Task instructions
Across the material that follows, tally each line in which "StackLayout" occurs, and state the total alone.

Data extract
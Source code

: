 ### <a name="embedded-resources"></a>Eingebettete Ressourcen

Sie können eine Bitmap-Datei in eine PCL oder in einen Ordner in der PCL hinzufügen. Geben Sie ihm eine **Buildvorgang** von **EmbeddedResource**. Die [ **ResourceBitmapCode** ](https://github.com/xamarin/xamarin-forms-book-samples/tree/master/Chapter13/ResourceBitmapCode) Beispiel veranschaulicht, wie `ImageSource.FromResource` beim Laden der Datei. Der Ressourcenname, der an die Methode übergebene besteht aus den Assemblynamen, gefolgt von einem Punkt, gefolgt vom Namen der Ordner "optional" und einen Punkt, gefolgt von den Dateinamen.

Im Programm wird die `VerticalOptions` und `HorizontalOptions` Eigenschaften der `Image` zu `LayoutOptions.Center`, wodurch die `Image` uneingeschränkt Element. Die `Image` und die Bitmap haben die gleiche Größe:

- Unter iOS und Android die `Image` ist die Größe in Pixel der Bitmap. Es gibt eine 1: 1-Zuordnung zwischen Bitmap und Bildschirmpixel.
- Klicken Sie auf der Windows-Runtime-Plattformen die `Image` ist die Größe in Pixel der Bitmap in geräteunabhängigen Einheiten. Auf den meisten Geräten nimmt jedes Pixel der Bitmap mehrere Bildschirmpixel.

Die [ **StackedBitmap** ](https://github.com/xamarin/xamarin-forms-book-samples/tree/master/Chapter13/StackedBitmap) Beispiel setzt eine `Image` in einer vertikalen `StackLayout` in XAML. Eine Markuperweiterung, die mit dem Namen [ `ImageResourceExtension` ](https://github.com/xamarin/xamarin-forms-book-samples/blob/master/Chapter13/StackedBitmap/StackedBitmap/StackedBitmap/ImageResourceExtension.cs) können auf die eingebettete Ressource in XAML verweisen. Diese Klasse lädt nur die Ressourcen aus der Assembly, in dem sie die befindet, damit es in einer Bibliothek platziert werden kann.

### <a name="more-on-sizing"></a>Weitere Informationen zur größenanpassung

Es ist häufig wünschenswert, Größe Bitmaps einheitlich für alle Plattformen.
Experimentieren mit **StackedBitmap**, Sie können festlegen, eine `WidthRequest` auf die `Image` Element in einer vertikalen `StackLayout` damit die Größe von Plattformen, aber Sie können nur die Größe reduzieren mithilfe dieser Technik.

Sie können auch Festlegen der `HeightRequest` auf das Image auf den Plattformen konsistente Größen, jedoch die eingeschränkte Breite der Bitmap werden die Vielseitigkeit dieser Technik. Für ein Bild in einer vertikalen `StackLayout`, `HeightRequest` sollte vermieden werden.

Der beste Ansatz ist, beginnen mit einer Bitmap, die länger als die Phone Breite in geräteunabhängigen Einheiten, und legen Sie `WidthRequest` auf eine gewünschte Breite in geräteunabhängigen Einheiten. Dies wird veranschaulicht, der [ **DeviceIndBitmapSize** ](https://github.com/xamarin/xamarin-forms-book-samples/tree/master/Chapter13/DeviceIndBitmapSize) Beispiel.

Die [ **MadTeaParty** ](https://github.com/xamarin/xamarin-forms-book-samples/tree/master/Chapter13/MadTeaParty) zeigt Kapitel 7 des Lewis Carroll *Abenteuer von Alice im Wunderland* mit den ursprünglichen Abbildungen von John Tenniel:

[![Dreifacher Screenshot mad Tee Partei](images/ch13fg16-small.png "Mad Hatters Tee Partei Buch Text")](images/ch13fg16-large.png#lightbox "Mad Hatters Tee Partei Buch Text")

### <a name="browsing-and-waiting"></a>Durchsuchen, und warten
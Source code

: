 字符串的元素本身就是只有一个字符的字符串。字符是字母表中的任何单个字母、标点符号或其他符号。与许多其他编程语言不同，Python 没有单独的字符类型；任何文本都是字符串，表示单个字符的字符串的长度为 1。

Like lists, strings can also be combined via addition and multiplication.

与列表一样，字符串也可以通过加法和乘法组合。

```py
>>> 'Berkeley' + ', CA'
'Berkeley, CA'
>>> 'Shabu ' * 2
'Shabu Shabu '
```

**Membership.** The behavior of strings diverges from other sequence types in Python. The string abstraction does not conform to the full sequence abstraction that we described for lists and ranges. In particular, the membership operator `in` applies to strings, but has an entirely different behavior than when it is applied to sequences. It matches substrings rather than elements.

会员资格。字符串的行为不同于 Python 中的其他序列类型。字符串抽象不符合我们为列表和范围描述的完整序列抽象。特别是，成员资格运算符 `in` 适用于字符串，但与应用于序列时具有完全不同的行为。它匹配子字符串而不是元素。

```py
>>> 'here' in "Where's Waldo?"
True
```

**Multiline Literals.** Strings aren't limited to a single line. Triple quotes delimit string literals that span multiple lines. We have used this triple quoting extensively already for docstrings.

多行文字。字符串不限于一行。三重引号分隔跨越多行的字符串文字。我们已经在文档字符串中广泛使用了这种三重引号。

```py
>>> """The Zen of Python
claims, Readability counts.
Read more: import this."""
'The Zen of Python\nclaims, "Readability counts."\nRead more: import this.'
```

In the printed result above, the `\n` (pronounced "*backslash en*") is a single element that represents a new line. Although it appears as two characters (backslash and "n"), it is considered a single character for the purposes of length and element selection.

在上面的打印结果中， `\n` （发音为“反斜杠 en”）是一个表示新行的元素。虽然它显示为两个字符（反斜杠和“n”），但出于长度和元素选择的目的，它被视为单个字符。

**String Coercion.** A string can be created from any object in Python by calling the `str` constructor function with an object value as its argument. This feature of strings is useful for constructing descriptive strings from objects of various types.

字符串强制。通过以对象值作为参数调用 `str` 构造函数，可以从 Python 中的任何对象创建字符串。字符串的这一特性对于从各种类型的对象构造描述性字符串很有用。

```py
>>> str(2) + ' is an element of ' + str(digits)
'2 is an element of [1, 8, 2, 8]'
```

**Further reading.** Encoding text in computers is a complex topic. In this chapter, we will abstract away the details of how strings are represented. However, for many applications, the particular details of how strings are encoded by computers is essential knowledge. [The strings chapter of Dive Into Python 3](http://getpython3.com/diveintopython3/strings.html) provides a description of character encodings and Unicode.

Written response
3